Returning to Kabul after five years
The rows of bombed-out and upturned Soviet era-planes that littered the ground at Kabul airport are gone. Gone also is the confusion that used to reign in the small immigration control office or over at the baggage belt in a dark corner of the damp building. You are quickly waved through, the bags have arrived and you are whisked off in Kabul’s crisp early morning air.
Returning to the Afghan capital after five years is both reassuring and a little bit disconcerting. Traffic clogs the dusty streets, people crane their necks out of cars hollering at each other to give way, smiling school girls in twos or threes wait by the roadside for a ride home in the crowded cabs. Mobile phone shops have sprung up everywhere, and everyone uses the phones. You even have shalwar-clad men standing at street corners selling Afghanis for dollars in one hand and pre-paid calling cards for your phone on the other.
Five years ago, it was a city that seemed to have just crept out of years of darkness. The signs of war were still there – in the pock-marked government buildings and houses, and in the men and children you saw on almost every other street with an arm or a leg amputated because of a mine blast in the world’s most mined nation. You would also see a lot more former soldiers, members of one or other of the warlords, walking the streets still in military fatigues figuring out a future now that the war was over.
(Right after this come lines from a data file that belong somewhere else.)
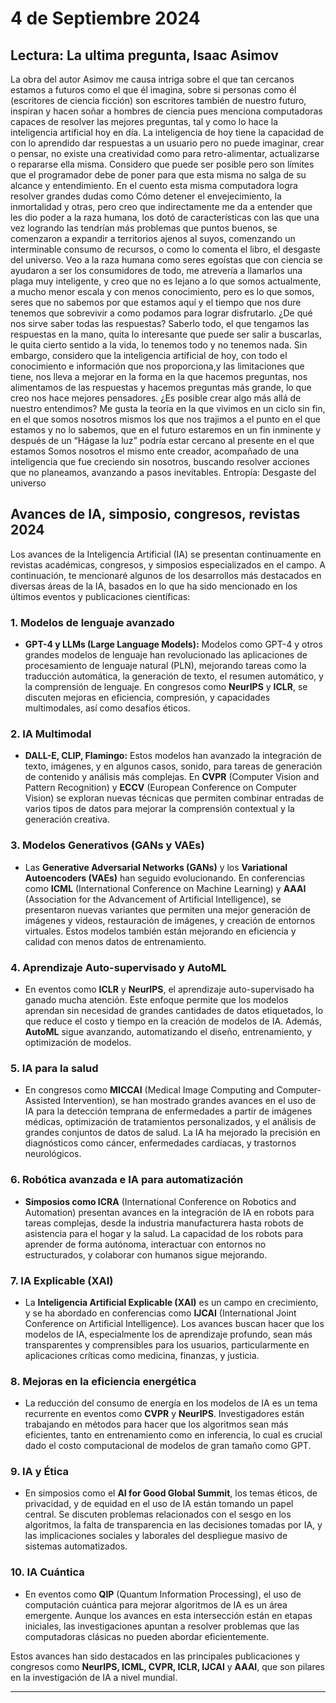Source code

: # 4 de Septiembre 2024
## Lectura: La ultima pregunta, Isaac Asimov

La obra del autor Asimov me causa intriga sobre el que tan cercanos estamos a futuros como el que él imagina, sobre si personas como él (escritores de ciencia ficción) son escritores también de nuestro futuro, inspiran y hacen soñar a hombres de ciencia pues menciona computadoras capaces de resolver las mejores preguntas, tal y como lo hace la inteligencia artificial hoy en día.
La inteligencia de hoy tiene la capacidad de con lo aprendido dar respuestas a un usuario pero no puede imaginar, crear o pensar, no existe una creatividad como para retro-alimentar, actualizarse o repararse ella misma. Considero que puede ser posible pero son límites que el programador debe de poner para que esta misma no salga de su alcance y entendimiento.
En el cuento esta misma computadora logra resolver grandes dudas como Cómo detener el envejecimiento, la inmortalidad y otras, pero creo que indirectamente me da a entender que les dio poder a la raza humana, los dotó de características con las que una vez logrando las tendrían más problemas que puntos buenos, se comenzaron a expandir a territorios ajenos al suyos, comenzando un interminable consumo de recursos, o como lo comenta el libro, el desgaste del universo.
Veo a la raza humana como seres egoístas que con ciencia se ayudaron a ser los consumidores de todo, me atrevería a llamarlos una plaga muy inteligente, y creo que no es lejano a lo que somos actualmente, a mucho menor escala y con menos conocimiento, pero es lo que somos, seres que no sabemos por que estamos aquí y el tiempo que nos dure
tenemos que sobrevivir a como podamos para lograr disfrutarlo.
¿De qué nos sirve saber todas las respuestas? Saberlo todo, el que tengamos las respuestas en la mano, quita lo interesante que puede ser salir a buscarlas, le quita cierto sentido a la vida, lo tenemos todo y no tenemos nada.
Sin embargo, considero que la inteligencia artificial de hoy, con todo el conocimiento e información que nos proporciona,y las limitaciones que tiene, nos lleva a mejorar en la forma en la que hacemos preguntas, nos alimentamos de las respuestas y hacemos preguntas más grande, lo que creo nos hace mejores pensadores.
¿Es posible crear algo más allá de nuestro entendimos? Me gusta la teoría en la que vivimos en un ciclo sin fin, en el que somos nosotros mismos los que nos trajimos a el punto en el que estamos y no lo sabemos, que en el futuro estaremos en un fin inminente y después de un “Hágase la luz” podría estar cercano al presente en el que estamos
Somos nosotros el mismo ente creador, acompañado de una inteligencia que fue creciendo sin nosotros, buscando resolver acciones que no planeamos, avanzando a pasos inevitables.
Entropía: Desgaste del universo
## Avances de IA, simposio, congresos, revistas 2024
Los avances de la Inteligencia Artificial (IA) se presentan continuamente en revistas académicas, congresos, y simposios especializados en el campo. A continuación, te mencionaré algunos de los desarrollos más destacados en diversas áreas de la IA, basados en lo que ha sido mencionado en los últimos eventos y publicaciones científicas:

### 1. **Modelos de lenguaje avanzado**
   - **GPT-4 y LLMs (Large Language Models):** Modelos como GPT-4 y otros grandes modelos de lenguaje han revolucionado las aplicaciones de procesamiento de lenguaje natural (PLN), mejorando tareas como la traducción automática, la generación de texto, el resumen automático, y la comprensión de lenguaje. En congresos como **NeurIPS** y **ICLR**, se discuten mejoras en eficiencia, compresión, y capacidades multimodales, así como desafíos éticos.

### 2. **IA Multimodal**
   - **DALL-E, CLIP, Flamingo:** Estos modelos han avanzado la integración de texto, imágenes, y en algunos casos, sonido, para tareas de generación de contenido y análisis más complejas. En **CVPR** (Computer Vision and Pattern Recognition) y **ECCV** (European Conference on Computer Vision) se exploran nuevas técnicas que permiten combinar entradas de varios tipos de datos para mejorar la comprensión contextual y la generación creativa.

### 3. **Modelos Generativos (GANs y VAEs)**
   - Las **Generative Adversarial Networks (GANs)** y los **Variational Autoencoders (VAEs)** han seguido evolucionando. En conferencias como **ICML** (International Conference on Machine Learning) y **AAAI** (Association for the Advancement of Artificial Intelligence), se presentaron nuevas variantes que permiten una mejor generación de imágenes y videos, restauración de imágenes, y creación de entornos virtuales. Estos modelos también están mejorando en eficiencia y calidad con menos datos de entrenamiento.

### 4. **Aprendizaje Auto-supervisado y AutoML**
   - En eventos como **ICLR** y **NeurIPS**, el aprendizaje auto-supervisado ha ganado mucha atención. Este enfoque permite que los modelos aprendan sin necesidad de grandes cantidades de datos etiquetados, lo que reduce el costo y tiempo en la creación de modelos de IA. Además, **AutoML** sigue avanzando, automatizando el diseño, entrenamiento, y optimización de modelos.

### 5. **IA para la salud**
   - En congresos como **MICCAI** (Medical Image Computing and Computer-Assisted Intervention), se han mostrado grandes avances en el uso de IA para la detección temprana de enfermedades a partir de imágenes médicas, optimización de tratamientos personalizados, y el análisis de grandes conjuntos de datos de salud. La IA ha mejorado la precisión en diagnósticos como cáncer, enfermedades cardíacas, y trastornos neurológicos.

### 6. **Robótica avanzada e IA para automatización**
   - **Simposios como ICRA** (International Conference on Robotics and Automation) presentan avances en la integración de IA en robots para tareas complejas, desde la industria manufacturera hasta robots de asistencia para el hogar y la salud. La capacidad de los robots para aprender de forma autónoma, interactuar con entornos no estructurados, y colaborar con humanos sigue mejorando.

### 7. **IA Explicable (XAI)**
   - La **Inteligencia Artificial Explicable (XAI)** es un campo en crecimiento, y se ha abordado en conferencias como **IJCAI** (International Joint Conference on Artificial Intelligence). Los avances buscan hacer que los modelos de IA, especialmente los de aprendizaje profundo, sean más transparentes y comprensibles para los usuarios, particularmente en aplicaciones críticas como medicina, finanzas, y justicia.

### 8. **Mejoras en la eficiencia energética**
   - La reducción del consumo de energía en los modelos de IA es un tema recurrente en eventos como **CVPR** y **NeurIPS**. Investigadores están trabajando en métodos para hacer que los algoritmos sean más eficientes, tanto en entrenamiento como en inferencia, lo cual es crucial dado el costo computacional de modelos de gran tamaño como GPT.

### 9. **IA y Ética**
   - En simposios como el **AI for Good Global Summit**, los temas éticos, de privacidad, y de equidad en el uso de IA están tomando un papel central. Se discuten problemas relacionados con el sesgo en los algoritmos, la falta de transparencia en las decisiones tomadas por IA, y las implicaciones sociales y laborales del despliegue masivo de sistemas automatizados.

### 10. **IA Cuántica**
   - En eventos como **QIP** (Quantum Information Processing), el uso de computación cuántica para mejorar algoritmos de IA es un área emergente. Aunque los avances en esta intersección están en etapas iniciales, las investigaciones apuntan a resolver problemas que las computadoras clásicas no pueden abordar eficientemente.

Estos avances han sido destacados en las principales publicaciones y congresos como **NeurIPS, ICML, CVPR, ICLR, IJCAI** y **AAAI**, que son pilares en la investigación de IA a nivel mundial.

---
Most of that has gone. The grass has grown and there is a football game on in the stadium where the Taliban conducted public executions.
But then you look at Kabul’s high-walled compounds with their blast barriers, sandbags and concertina wire running all around to keep suicide bombers as far away as possible, and you know that things can turn ugly very quickly. Five years on, the walls of the embassies and other foreign organisations have grown taller, there are more checkpoints and more roads that are either cordoned off completely or regulated, and you begin to feel the insecurity that the city, especially the expatriate part of it, lives with constantly.
The assassination attempt on President Hamid Karzai during a military parade in April, the Indian embassy bombing in July and last month’s Taliban ambush of French soldiers outside Kabul have added to a sense of siege that in some ways began with the storming of the luxurious Serena hotel earlier this year.
If large parts of the country have remained no-go areas, even the capital can feel menacing at times, especially for foreigners. Some people are starting to talk of the Taliban at the gates of Kabul, which along with Kandahar has traditionally held the key to dominanace over the fractious nation.
So what is the image to take away ? Of the laughter of children as they run home after school or that of a garrison city living in fear of the next attack?